On a vu apparaître ces dernières années de nouvelles appellations bouddhistes, péjoratives pour une grande partie. Une des plus anciennes étant sans doute le nom « bouddhisme protestant », qui serait selon Wikipédia synonyme de « modernisme bouddhiste », « bouddhisme moderniste » ou encore « bouddhisme moderne ».
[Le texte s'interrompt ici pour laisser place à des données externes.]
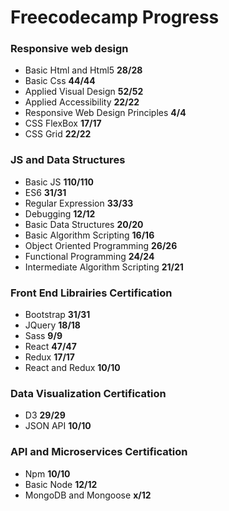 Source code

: # Freecodecamp Progress



<h3>Responsive web design</h3>

<ul>
  <li>Basic Html and Html5 <strong>28/28</strong></li>
  <li>Basic Css <strong>44/44</strong></li>
  <li>Applied Visual Design <strong>52/52</strong></li>
  <li>Applied Accessibility <strong>22/22</strong></li>
  <li>Responsive Web Design Principles <strong>4/4</strong></li>
  <li>CSS FlexBox <strong>17/17</strong></li>
  <li>CSS Grid <strong>22/22</strong></li>
 </ul>
 
 <h3>JS and Data Structures</h3>
 
 <ul>
  <li>Basic JS <strong>110/110</strong></li>
  <li>ES6 <strong>31/31</strong></li>
  <li>Regular Expression <strong>33/33</strong></li>
  <li>Debugging <strong>12/12</strong></li>
  <li>Basic Data Structures  <strong>20/20</strong></li>
  <li>Basic Algorithm Scripting <strong>16/16</strong></li>
  <li>Object Oriented Programming <strong>26/26</strong></li>
  <li>Functional Programming <strong>24/24</strong></li>
  <li>Intermediate Algorithm Scripting <strong>21/21</strong></li>
 </ul>
 
 
 <h3>Front End Librairies Certification</h3>
  
 <ul>
  <li>Bootstrap <strong>31/31</strong></li>
  <li>JQuery <strong>18/18</strong></li>
  <li>Sass <strong>9/9</strong></li>
  <li>React <strong>47/47</strong></li>
  <li>Redux <strong>17/17</strong></li>
  <li>React and Redux <strong>10/10</strong></li>
</ul>

 <h3>Data Visualization Certification</h3>
 
  <ul>
  <li>D3 <strong>29/29</strong></li>
  <li>JSON API <strong>10/10</strong></li>
  </ul>
  
  <h3>API and Microservices Certification</h3>
  
  <ul>
  <li>Npm <strong>10/10</strong></li>
  <li>Basic Node <strong>12/12</strong></li>
  <li>MongoDB and Mongoose <strong>x/12</strong></li>
  </ul>
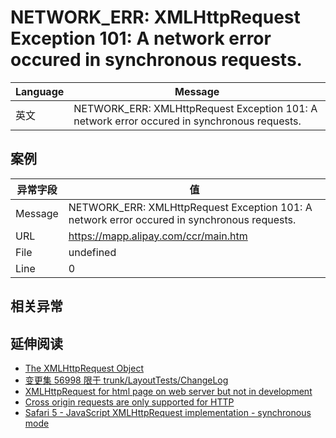 
# NETWORK_ERR: XMLHttpRequest Exception 101: A network error occured in synchronous requests.

| Language | Message                                                                                     |
|----------|---------------------------------------------------------------------------------------------|
| 英文     | NETWORK_ERR: XMLHttpRequest Exception 101: A network error occured in synchronous requests. |

## 案例

| 异常字段 | 值                                                                                          |
|----------|---------------------------------------------------------------------------------------------|
| Message  | NETWORK_ERR: XMLHttpRequest Exception 101: A network error occured in synchronous requests. |
| URL      | https://mapp.alipay.com/ccr/main.htm                                                        |
| File     | undefined                                                                                   |
| Line     | 0                                                                                           |

## 相关异常


## 延伸阅读

* [The XMLHttpRequest Object](http://www.w3.org/TR/2007/WD-XMLHttpRequest-20070227/)
* [变更集 56998 限于 trunk/LayoutTests/ChangeLog](https://trac.webkit.org/changeset/56998/trunk/LayoutTests/ChangeLog)
* [XMLHttpRequest for html page on web server but not in development](http://stackoverflow.com/questions/4441667/xmlhttprequest-for-html-page-on-web-server-but-not-in-development)
* [Cross origin requests are only supported for HTTP](http://comments.gmane.org/gmane.comp.web.uzbl.devel/1325)
* [Safari 5 - JavaScript XMLHttpRequest implementation - synchronous mode](https://discussions.apple.com/thread/2497856?start=0&tstart=0)
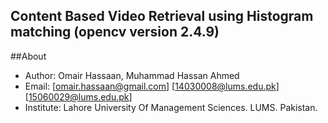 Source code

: ## Content Based Video Retrieval using Histogram matching (opencv version 2.4.9) 

##About
* Author: Omair Hassaan, Muhammad Hassan Ahmed
* Email: [omair.hassaan@gmail.com] [14030008@lums.edu.pk] [15060029@lums.edu.pk]
* Institute: Lahore University Of Management Sciences. LUMS. Pakistan.
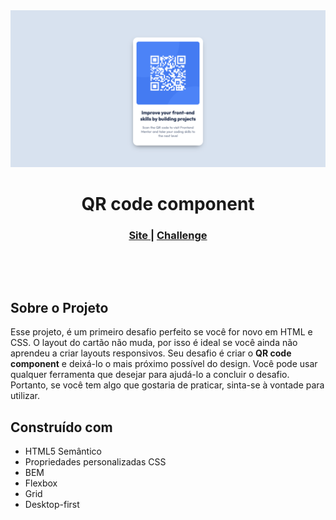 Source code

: <img src="./images/project-preview.png" />

<h1 align="center">QR code component</h1>

<div align="center">
  <h3>
    <a href="https://eliel-souza.github.io/qr-code-component-frontendmentor/">
      Site
    </a>
    <span> | </span>    
    <a href="https://www.frontendmentor.io/challenges/qr-code-component-iux_sIO_H">
      Challenge
    </a>
  </h3>
</div>

&nbsp;

&nbsp;


## Sobre o Projeto

Esse projeto, é um primeiro desafio perfeito se você for novo em HTML e CSS. O layout do cartão não muda, por isso é ideal se você ainda não aprendeu a criar layouts responsivos.
Seu desafio é criar o **QR code component** e deixá-lo o mais próximo possível do design.
Você pode usar qualquer ferramenta que desejar para ajudá-lo a concluir o desafio. Portanto, se você tem algo que gostaria de praticar, sinta-se à vontade para utilizar.

## Construído com

- HTML5 Semântico
- Propriedades personalizadas CSS
- BEM
- Flexbox
- Grid
- Desktop-first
Le terme « modernisme bouddhiste » (Buddhistischer Modernismus) est le nom donné par l’indianiste allemand Heinz Bechert au mouvement d'élites Sri-Lankais de moderniser le bouddhisme. C’est Gananath Obeyesekere, un anthropologue sri-lankais, qui, en 1970, remplaçait ce nom par « bouddhisme protestant », pour qualifier le même phénomène. En 1988, il publia avec Richard Gombrich un livre sur les transformations du bouddhisme sri-lankais, intitulé « Buddhism Transformed: Religious Change in Sri Lanka ». Cette forme de bouddhisme, où Henry Steel Olcott joua un rôle, est protestante dans la mesure où il diminue le rôle du moine (en tant qu’intermédiaire) et rend chacun responsable de son propre salut ou éveil. Gombrich and Obeyeseke semblaient avoir fait du Sri-lankais Anagarika Dharmapala (1864-1933) le prototype du « bouddhiste protestant ». Cet ancien théosophe fut le fondateur de la Société de la Maha Bodhi (Mahabodhi Society).
« Ce bouddhisme est protestant de deux manières. Tout d'abord, il est influencé par les idéaux protestants tels que la liberté des institutions religieuses, la liberté de conscience, et la concentration sur l'expérience intérieure individuelle. Deuxièmement, il est en lui-même une protestation contre les prétentions de supériorité chrétienne, le colonialisme et le travail missionnaire chrétien visant à affaiblir le bouddhisme. « Sa caractéristique saillante est l'importance qu'il attribue aux laïcs ». Il est né au sein de la classe moyenne nouvelle et instruite, à Colombo et aux alentours. »
Wikipédia donne quelques caractéristiques du modernisme bouddhiste :
1. l’importance des laïcs face à la sangha ;
2. la rationalité et la diminution de l’accent porté sur les aspects surnaturels et mythologiques ;
3. la cohérence avec la science moderne ;
4. l'accent sur la spontanéité, la créativité et l'intuition ;
5. le caractère démocratique et anti-institutionnel ;
6. l’accent porté sur la méditation par rapport aux rituels et aux cérémonies.
Le « bouddhisme protestant » ou « modernisme bouddhiste », né à Sri Lanka dans les classes moyennes, comporte une partie modernisation, influencée par les Lumières, et une partie politique anti-colonialiste.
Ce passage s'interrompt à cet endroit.